------ Materials provided ------
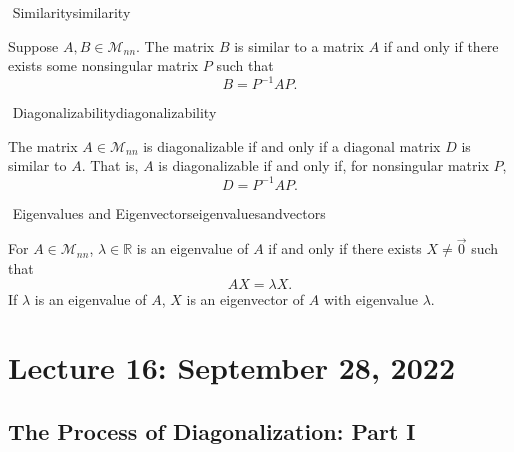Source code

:         \begin{definition}{\Stop\,\,Similarity}{similarity}

            Suppose \(A,B\in\mathcal{M}_{nn}\). The matrix \(B\) is similar to a matrix \(A\) if and only if there exists some nonsingular matrix \(P\) such that
            \begin{equation*}
                B=P^{-1}AP.
            \end{equation*}

        \end{definition}
        \begin{definition}{\Stop\,\,Diagonalizability}{diagonalizability}

            The matrix \(A\in\mathcal{M}_{nn}\) is diagonalizable if and only if a diagonal matrix \(D\) is similar to \(A\). That is, \(A\) is diagonalizable if and only if, for nonsingular matrix \(P\),
            \begin{equation*}
                D=P^{-1}AP.
            \end{equation*}
            
        \end{definition}
        \begin{definition}{\Stop\,\,Eigenvalues and Eigenvectors}{eigenvaluesandvectors}

            For \(A\in\mathcal{M}_{nn}\), \(\lambda\in\mathbb{R}\) is an eigenvalue of \(A\) if and only if there exists \(X\neq\vec{0}\) such that
            \begin{equation*}
                AX=\lambda X.
            \end{equation*}
            If \(\lambda\) is an eigenvalue of \(A\), \(X\) is an eigenvector of \(A\) with eigenvalue \(\lambda\).

        \end{definition}

        \pagebreak

\section{Lecture 16: September 28, 2022}

    \subsection{The Process of Diagonalization: Part I}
------
Pick out every line above that contains the word "exists" and copy it.

            Suppose \(A,B\in\mathcal{M}_{nn}\). The matrix \(B\) is similar to a matrix \(A\) if and only if there exists some nonsingular matrix \(P\) such that
            For \(A\in\mathcal{M}_{nn}\), \(\lambda\in\mathbb{R}\) is an eigenvalue of \(A\) if and only if there exists \(X\neq\vec{0}\) such that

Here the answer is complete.